- Stored data
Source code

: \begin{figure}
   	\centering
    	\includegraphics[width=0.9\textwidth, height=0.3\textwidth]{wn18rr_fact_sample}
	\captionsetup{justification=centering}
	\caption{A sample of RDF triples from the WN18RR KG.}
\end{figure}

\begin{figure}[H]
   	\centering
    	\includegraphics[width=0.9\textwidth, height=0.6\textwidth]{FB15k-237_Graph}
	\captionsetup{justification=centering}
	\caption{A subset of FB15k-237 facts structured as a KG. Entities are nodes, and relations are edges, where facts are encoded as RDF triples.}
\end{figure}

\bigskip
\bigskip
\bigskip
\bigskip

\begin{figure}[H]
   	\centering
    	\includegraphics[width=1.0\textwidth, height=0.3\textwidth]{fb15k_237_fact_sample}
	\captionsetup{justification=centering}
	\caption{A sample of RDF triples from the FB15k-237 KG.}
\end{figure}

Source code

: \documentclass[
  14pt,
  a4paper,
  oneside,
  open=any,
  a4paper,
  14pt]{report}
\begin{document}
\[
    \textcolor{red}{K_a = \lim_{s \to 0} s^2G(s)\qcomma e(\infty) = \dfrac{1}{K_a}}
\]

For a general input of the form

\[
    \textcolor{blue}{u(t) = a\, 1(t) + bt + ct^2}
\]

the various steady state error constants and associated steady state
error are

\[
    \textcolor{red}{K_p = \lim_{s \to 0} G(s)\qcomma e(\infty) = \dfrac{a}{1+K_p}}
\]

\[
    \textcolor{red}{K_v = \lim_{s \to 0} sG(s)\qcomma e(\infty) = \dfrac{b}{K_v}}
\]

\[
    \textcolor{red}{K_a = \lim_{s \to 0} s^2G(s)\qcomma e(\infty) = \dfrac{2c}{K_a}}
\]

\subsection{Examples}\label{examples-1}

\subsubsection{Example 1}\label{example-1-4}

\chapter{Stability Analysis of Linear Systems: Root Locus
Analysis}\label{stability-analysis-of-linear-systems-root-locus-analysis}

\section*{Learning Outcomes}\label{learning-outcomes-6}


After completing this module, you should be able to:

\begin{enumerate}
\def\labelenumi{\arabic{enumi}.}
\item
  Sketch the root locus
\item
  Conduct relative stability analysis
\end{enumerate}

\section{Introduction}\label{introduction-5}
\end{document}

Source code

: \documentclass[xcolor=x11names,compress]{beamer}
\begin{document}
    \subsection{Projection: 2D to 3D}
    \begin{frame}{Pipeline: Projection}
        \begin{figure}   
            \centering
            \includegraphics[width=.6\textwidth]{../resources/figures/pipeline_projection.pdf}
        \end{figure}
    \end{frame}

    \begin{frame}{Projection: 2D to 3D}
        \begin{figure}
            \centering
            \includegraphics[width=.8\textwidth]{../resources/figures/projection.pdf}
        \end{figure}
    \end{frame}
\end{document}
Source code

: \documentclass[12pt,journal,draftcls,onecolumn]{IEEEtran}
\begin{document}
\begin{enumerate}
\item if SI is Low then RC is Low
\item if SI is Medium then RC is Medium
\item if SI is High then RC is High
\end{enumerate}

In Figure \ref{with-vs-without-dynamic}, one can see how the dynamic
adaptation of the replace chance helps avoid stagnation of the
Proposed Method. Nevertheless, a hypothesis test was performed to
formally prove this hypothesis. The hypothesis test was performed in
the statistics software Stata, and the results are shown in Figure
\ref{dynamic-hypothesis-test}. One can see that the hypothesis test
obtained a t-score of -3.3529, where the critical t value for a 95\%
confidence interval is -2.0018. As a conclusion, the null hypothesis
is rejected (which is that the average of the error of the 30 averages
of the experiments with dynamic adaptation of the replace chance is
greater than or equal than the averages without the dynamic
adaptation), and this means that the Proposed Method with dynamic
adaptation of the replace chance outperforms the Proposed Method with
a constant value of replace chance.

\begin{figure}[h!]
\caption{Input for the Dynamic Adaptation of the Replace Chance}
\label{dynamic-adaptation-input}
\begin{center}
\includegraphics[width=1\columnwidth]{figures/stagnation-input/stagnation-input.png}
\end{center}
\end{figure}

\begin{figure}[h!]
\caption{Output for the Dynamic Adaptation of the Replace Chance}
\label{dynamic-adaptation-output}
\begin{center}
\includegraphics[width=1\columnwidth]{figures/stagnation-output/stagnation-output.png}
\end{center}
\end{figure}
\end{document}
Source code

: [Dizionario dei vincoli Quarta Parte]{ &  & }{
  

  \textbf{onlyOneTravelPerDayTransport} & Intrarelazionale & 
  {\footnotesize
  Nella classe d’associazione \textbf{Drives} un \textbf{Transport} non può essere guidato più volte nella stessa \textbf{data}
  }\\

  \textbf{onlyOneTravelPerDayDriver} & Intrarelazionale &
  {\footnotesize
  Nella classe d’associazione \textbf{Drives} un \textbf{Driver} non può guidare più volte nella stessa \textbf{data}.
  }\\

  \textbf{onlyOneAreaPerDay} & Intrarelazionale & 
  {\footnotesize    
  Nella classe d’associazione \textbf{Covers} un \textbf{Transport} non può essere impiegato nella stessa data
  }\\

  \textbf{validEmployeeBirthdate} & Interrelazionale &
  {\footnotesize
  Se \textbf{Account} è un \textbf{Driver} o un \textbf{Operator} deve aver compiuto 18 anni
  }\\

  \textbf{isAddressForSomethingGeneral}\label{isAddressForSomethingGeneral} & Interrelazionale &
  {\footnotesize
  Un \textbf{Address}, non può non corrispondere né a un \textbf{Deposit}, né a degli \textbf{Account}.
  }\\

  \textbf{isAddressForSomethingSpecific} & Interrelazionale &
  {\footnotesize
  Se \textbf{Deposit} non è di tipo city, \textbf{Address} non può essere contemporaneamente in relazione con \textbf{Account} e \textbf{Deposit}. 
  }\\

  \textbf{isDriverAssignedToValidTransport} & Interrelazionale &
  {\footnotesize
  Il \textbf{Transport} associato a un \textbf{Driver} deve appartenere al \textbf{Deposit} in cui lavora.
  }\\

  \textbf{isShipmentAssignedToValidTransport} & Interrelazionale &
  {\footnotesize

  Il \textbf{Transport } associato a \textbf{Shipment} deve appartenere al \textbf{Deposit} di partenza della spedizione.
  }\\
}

- Work to complete
In the answer, each line of the data must appear exactly as written.

- Answer section
Source code

: \begin{figure}
   	\centering
    	\includegraphics[width=0.9\textwidth, height=0.3\textwidth]{wn18rr_fact_sample}
	\captionsetup{justification=centering}
	\caption{A sample of RDF triples from the WN18RR KG.}
\end{figure}

\begin{figure}[H]
   	\centering
    	\includegraphics[width=0.9\textwidth, height=0.6\textwidth]{FB15k-237_Graph}
	\captionsetup{justification=centering}
	\caption{A subset of FB15k-237 facts structured as a KG. Entities are nodes, and relations are edges, where facts are encoded as RDF triples.}
\end{figure}

\bigskip
\bigskip
\bigskip
\bigskip

\begin{figure}[H]
   	\centering
    	\includegraphics[width=1.0\textwidth, height=0.3\textwidth]{fb15k_237_fact_sample}
	\captionsetup{justification=centering}
	\caption{A sample of RDF triples from the FB15k-237 KG.}
\end{figure}

Source code

: \documentclass[
  14pt,
  a4paper,
  oneside,
  open=any,
  a4paper,
  14pt]{report}
\begin{document}
\[
    \textcolor{red}{K_a = \lim_{s \to 0} s^2G(s)\qcomma e(\infty) = \dfrac{1}{K_a}}
\]

For a general input of the form

\[
    \textcolor{blue}{u(t) = a\, 1(t) + bt + ct^2}
\]

the various steady state error constants and associated steady state
error are

\[
    \textcolor{red}{K_p = \lim_{s \to 0} G(s)\qcomma e(\infty) = \dfrac{a}{1+K_p}}
\]

\[
    \textcolor{red}{K_v = \lim_{s \to 0} sG(s)\qcomma e(\infty) = \dfrac{b}{K_v}}
\]

\[
    \textcolor{red}{K_a = \lim_{s \to 0} s^2G(s)\qcomma e(\infty) = \dfrac{2c}{K_a}}
\]

\subsection{Examples}\label{examples-1}

\subsubsection{Example 1}\label{example-1-4}

\chapter{Stability Analysis of Linear Systems: Root Locus
Analysis}\label{stability-analysis-of-linear-systems-root-locus-analysis}

\section*{Learning Outcomes}\label{learning-outcomes-6}


After completing this module, you should be able to:

\begin{enumerate}
\def\labelenumi{\arabic{enumi}.}
\item
  Sketch the root locus
\item
  Conduct relative stability analysis
\end{enumerate}

\section{Introduction}\label{introduction-5}
\end{document}

Source code

: \documentclass[xcolor=x11names,compress]{beamer}
\begin{document}
    \subsection{Projection: 2D to 3D}
    \begin{frame}{Pipeline: Projection}
        \begin{figure}   
            \centering
            \includegraphics[width=.6\textwidth]{../resources/figures/pipeline_projection.pdf}
        \end{figure}
    \end{frame}

    \begin{frame}{Projection: 2D to 3D}
        \begin{figure}
            \centering
            \includegraphics[width=.8\textwidth]{../resources/figures/projection.pdf}
        \end{figure}
    \end{frame}
\end{document}
Source code

: \documentclass[12pt,journal,draftcls,onecolumn]{IEEEtran}
\begin{document}
\begin{enumerate}
\item if SI is Low then RC is Low
\item if SI is Medium then RC is Medium
\item if SI is High then RC is High
\end{enumerate}

In Figure \ref{with-vs-without-dynamic}, one can see how the dynamic
adaptation of the replace chance helps avoid stagnation of the
Proposed Method. Nevertheless, a hypothesis test was performed to
formally prove this hypothesis. The hypothesis test was performed in
the statistics software Stata, and the results are shown in Figure
\ref{dynamic-hypothesis-test}. One can see that the hypothesis test
obtained a t-score of -3.3529, where the critical t value for a 95\%
confidence interval is -2.0018. As a conclusion, the null hypothesis
is rejected (which is that the average of the error of the 30 averages
of the experiments with dynamic adaptation of the replace chance is
greater than or equal than the averages without the dynamic
adaptation), and this means that the Proposed Method with dynamic
adaptation of the replace chance outperforms the Proposed Method with
a constant value of replace chance.

\begin{figure}[h!]
\caption{Input for the Dynamic Adaptation of the Replace Chance}
\label{dynamic-adaptation-input}
\begin{center}
\includegraphics[width=1\columnwidth]{figures/stagnation-input/stagnation-input.png}
\end{center}
\end{figure}

\begin{figure}[h!]
\caption{Output for the Dynamic Adaptation of the Replace Chance}
\label{dynamic-adaptation-output}
\begin{center}
\includegraphics[width=1\columnwidth]{figures/stagnation-output/stagnation-output.png}
\end{center}
\end{figure}
\end{document}
Source code

: [Dizionario dei vincoli Quarta Parte]{ &  & }{
  

  \textbf{onlyOneTravelPerDayTransport} & Intrarelazionale & 
  {\footnotesize
  Nella classe d’associazione \textbf{Drives} un \textbf{Transport} non può essere guidato più volte nella stessa \textbf{data}
  }\\

  \textbf{onlyOneTravelPerDayDriver} & Intrarelazionale &
  {\footnotesize
  Nella classe d’associazione \textbf{Drives} un \textbf{Driver} non può guidare più volte nella stessa \textbf{data}.
  }\\

  \textbf{onlyOneAreaPerDay} & Intrarelazionale & 
  {\footnotesize    
  Nella classe d’associazione \textbf{Covers} un \textbf{Transport} non può essere impiegato nella stessa data
  }\\

  \textbf{validEmployeeBirthdate} & Interrelazionale &
  {\footnotesize
  Se \textbf{Account} è un \textbf{Driver} o un \textbf{Operator} deve aver compiuto 18 anni
  }\\

  \textbf{isAddressForSomethingGeneral}\label{isAddressForSomethingGeneral} & Interrelazionale &
  {\footnotesize
  Un \textbf{Address}, non può non corrispondere né a un \textbf{Deposit}, né a degli \textbf{Account}.
  }\\

  \textbf{isAddressForSomethingSpecific} & Interrelazionale &
  {\footnotesize
  Se \textbf{Deposit} non è di tipo city, \textbf{Address} non può essere contemporaneamente in relazione con \textbf{Account} e \textbf{Deposit}. 
  }\\

  \textbf{isDriverAssignedToValidTransport} & Interrelazionale &
  {\footnotesize
  Il \textbf{Transport} associato a un \textbf{Driver} deve appartenere al \textbf{Deposit} in cui lavora.
  }\\

  \textbf{isShipmentAssignedToValidTransport} & Interrelazionale &
  {\footnotesize

  Il \textbf{Transport } associato a \textbf{Shipment} deve appartenere al \textbf{Deposit} di partenza della spedizione.
  }\\
}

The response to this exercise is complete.